What the exercise asks: The response should be the lines of the data, starting at the first and ending at the one that contains "- Показания датчиков", copied without change.

--- Excerpted records Enclosed Below ---

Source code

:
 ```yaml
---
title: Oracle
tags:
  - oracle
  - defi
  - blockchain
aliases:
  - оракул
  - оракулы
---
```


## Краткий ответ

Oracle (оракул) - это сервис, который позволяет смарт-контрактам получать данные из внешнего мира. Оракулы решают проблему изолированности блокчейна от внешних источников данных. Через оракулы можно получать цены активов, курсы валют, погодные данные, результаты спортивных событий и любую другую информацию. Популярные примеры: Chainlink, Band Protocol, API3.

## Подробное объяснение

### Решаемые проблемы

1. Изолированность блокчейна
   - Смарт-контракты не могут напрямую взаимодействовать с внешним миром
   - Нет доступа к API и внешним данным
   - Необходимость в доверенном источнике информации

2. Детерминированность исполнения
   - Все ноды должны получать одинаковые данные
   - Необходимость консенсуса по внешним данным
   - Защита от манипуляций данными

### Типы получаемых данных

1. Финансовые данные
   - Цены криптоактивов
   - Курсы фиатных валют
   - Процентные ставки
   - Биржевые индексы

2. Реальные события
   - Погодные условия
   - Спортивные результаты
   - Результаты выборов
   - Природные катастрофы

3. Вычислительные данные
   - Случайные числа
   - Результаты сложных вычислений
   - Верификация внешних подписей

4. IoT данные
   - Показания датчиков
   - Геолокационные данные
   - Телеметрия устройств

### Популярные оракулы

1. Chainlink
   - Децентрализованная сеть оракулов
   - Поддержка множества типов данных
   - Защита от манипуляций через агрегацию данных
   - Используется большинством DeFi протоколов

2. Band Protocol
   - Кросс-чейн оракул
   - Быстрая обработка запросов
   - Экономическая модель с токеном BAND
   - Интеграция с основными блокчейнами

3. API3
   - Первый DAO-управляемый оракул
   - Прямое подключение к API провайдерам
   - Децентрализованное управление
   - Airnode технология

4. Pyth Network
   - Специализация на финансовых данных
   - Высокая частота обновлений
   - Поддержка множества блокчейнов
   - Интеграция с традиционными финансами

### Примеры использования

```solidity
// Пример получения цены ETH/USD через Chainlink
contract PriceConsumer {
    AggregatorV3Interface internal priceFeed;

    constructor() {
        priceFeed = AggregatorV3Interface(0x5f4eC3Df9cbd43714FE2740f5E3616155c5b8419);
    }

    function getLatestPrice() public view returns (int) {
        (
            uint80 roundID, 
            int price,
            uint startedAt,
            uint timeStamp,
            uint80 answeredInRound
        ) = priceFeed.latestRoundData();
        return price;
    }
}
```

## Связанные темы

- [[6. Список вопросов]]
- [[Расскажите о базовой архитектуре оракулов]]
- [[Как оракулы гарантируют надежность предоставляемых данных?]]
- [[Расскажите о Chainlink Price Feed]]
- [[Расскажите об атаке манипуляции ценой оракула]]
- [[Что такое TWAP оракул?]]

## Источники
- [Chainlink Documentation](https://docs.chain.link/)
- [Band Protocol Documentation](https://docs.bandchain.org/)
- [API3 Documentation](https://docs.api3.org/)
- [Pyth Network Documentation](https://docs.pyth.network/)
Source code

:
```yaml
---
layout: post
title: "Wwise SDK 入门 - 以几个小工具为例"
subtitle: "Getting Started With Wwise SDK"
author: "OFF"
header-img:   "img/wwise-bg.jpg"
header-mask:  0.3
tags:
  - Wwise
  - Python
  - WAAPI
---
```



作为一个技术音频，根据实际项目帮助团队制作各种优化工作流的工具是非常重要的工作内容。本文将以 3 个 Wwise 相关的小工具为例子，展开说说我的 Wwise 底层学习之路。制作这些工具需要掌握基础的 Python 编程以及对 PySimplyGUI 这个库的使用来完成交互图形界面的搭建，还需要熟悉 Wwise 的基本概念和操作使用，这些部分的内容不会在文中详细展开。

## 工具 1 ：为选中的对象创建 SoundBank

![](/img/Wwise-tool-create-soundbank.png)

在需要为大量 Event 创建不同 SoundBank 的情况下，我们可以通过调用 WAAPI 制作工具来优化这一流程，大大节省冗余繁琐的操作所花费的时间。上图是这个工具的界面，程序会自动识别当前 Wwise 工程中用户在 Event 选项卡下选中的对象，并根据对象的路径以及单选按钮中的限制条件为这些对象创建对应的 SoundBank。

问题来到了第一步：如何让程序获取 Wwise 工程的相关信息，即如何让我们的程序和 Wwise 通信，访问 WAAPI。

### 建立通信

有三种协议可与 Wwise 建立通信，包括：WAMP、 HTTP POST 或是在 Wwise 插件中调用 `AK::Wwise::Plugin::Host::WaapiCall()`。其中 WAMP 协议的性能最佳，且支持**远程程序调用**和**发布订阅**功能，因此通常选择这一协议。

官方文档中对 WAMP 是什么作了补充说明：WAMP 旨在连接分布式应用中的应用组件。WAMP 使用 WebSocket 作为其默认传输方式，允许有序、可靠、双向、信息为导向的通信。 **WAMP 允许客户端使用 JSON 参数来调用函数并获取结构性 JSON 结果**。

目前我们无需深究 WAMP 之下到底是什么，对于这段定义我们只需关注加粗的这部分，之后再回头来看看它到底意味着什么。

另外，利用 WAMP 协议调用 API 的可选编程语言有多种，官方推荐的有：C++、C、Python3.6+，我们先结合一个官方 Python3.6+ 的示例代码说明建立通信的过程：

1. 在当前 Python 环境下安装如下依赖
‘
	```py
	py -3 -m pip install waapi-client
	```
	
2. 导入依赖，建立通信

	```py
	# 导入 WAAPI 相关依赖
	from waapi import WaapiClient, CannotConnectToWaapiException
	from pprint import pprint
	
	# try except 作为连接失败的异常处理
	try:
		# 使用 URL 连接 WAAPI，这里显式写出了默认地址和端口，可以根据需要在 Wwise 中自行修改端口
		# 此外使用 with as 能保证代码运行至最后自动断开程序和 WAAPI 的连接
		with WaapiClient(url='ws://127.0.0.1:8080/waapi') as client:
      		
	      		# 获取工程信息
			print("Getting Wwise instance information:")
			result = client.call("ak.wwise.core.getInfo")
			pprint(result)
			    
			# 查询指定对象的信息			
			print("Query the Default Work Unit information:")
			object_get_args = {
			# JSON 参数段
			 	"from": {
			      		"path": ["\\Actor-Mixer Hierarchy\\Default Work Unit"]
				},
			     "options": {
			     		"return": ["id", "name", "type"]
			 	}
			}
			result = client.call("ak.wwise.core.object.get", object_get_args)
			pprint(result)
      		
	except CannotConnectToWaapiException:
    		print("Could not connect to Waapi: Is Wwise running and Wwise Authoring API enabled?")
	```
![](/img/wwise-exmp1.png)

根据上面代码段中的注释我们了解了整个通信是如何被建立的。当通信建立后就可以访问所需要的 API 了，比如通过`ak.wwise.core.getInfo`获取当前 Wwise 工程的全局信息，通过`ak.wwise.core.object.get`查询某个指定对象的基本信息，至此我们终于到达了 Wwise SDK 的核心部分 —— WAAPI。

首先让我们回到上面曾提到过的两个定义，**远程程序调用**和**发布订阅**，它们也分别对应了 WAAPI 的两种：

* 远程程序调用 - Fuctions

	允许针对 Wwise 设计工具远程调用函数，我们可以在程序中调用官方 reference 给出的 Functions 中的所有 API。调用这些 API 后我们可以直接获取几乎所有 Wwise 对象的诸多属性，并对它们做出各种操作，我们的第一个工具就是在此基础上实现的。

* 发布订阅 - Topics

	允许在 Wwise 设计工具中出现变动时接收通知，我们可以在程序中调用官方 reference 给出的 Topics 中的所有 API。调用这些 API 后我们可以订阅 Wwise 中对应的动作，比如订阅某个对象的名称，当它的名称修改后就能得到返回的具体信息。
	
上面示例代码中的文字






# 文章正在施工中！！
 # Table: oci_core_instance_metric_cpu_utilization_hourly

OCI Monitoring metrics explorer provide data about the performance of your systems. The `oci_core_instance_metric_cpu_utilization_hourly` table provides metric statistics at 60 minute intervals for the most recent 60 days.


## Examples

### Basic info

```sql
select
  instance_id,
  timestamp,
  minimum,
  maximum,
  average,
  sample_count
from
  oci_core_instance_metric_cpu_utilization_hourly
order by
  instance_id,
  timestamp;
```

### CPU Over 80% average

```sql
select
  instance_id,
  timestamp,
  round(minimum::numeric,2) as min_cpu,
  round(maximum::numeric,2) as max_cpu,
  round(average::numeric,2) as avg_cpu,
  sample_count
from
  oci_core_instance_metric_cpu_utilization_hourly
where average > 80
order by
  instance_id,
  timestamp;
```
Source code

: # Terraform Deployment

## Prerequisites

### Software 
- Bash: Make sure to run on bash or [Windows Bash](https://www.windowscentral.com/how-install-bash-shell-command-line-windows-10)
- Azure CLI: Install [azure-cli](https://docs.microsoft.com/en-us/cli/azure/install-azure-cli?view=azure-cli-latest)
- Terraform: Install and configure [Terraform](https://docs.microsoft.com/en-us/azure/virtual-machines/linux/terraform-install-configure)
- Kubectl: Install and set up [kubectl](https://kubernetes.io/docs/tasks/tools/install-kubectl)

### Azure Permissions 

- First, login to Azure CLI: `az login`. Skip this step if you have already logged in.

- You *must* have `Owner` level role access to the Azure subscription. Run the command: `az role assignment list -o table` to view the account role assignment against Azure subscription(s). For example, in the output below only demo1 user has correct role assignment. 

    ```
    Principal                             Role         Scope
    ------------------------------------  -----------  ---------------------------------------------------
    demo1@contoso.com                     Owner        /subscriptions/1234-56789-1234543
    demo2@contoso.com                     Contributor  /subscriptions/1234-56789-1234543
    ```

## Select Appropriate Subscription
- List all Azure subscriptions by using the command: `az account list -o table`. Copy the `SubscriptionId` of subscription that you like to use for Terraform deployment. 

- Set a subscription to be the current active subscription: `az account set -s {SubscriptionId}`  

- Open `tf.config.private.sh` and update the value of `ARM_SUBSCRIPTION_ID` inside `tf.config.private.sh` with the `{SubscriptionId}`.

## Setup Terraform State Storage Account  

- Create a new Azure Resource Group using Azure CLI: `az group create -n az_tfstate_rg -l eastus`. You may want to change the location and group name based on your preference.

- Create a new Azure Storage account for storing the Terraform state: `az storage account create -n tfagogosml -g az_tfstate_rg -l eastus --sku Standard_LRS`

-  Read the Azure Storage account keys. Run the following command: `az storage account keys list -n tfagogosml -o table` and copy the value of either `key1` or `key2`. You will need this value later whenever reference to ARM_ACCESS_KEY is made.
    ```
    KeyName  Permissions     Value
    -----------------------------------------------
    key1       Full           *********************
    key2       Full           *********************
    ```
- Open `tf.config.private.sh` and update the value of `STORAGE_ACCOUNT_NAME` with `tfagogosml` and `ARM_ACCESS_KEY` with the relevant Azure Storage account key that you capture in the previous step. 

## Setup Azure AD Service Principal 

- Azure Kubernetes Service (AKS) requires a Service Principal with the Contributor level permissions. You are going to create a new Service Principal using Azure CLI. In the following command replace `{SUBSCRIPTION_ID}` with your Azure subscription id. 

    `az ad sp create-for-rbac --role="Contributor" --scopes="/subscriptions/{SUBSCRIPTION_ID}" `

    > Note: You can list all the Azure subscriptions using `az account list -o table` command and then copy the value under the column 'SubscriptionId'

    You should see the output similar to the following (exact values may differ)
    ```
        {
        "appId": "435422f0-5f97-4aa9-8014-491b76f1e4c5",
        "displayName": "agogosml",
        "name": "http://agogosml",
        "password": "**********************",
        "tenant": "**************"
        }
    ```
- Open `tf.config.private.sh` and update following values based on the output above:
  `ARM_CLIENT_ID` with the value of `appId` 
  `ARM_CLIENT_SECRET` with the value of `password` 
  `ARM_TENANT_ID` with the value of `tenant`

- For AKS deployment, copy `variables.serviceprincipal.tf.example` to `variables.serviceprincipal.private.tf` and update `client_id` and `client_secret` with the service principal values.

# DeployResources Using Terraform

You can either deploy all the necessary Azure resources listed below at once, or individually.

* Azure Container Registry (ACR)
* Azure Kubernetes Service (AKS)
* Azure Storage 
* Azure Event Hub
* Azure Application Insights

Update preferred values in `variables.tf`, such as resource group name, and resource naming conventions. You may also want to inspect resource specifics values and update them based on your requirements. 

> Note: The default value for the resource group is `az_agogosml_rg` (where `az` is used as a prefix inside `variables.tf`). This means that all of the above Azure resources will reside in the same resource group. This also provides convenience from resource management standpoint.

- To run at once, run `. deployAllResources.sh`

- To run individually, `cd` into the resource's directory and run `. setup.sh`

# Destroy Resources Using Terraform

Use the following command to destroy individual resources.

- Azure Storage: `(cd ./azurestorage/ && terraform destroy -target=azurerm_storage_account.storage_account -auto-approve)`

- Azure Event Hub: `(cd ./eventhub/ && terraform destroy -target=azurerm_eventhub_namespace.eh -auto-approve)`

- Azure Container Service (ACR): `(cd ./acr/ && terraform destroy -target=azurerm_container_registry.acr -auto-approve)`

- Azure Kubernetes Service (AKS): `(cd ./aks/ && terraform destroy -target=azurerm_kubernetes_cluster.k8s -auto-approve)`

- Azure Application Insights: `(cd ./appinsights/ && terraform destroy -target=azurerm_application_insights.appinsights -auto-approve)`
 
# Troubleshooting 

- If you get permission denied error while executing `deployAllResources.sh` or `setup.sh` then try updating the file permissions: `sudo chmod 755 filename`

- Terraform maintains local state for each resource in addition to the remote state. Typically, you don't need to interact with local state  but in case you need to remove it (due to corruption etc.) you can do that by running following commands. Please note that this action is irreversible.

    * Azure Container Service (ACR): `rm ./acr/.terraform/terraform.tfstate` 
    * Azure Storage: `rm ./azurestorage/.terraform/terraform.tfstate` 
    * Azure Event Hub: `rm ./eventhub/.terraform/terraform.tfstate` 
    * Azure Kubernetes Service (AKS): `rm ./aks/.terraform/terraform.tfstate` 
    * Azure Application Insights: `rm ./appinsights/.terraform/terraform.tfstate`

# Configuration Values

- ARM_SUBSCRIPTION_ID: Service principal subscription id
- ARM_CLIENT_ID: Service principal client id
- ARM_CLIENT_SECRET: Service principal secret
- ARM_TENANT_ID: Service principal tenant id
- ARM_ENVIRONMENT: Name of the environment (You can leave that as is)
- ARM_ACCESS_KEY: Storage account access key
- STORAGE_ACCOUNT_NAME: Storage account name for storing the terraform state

--- End of Enclosed Excerpted records ---

Expected answer:
Source code

:
 ```yaml
---
title: Oracle
tags:
  - oracle
  - defi
  - blockchain
aliases:
  - оракул
  - оракулы
---
```


## Краткий ответ

Oracle (оракул) - это сервис, который позволяет смарт-контрактам получать данные из внешнего мира. Оракулы решают проблему изолированности блокчейна от внешних источников данных. Через оракулы можно получать цены активов, курсы валют, погодные данные, результаты спортивных событий и любую другую информацию. Популярные примеры: Chainlink, Band Protocol, API3.

## Подробное объяснение

### Решаемые проблемы

1. Изолированность блокчейна
   - Смарт-контракты не могут напрямую взаимодействовать с внешним миром
   - Нет доступа к API и внешним данным
   - Необходимость в доверенном источнике информации

2. Детерминированность исполнения
   - Все ноды должны получать одинаковые данные
   - Необходимость консенсуса по внешним данным
   - Защита от манипуляций данными

### Типы получаемых данных

1. Финансовые данные
   - Цены криптоактивов
   - Курсы фиатных валют
   - Процентные ставки
   - Биржевые индексы

2. Реальные события
   - Погодные условия
   - Спортивные результаты
   - Результаты выборов
   - Природные катастрофы

3. Вычислительные данные
   - Случайные числа
   - Результаты сложных вычислений
   - Верификация внешних подписей

4. IoT данные
   - Показания датчиков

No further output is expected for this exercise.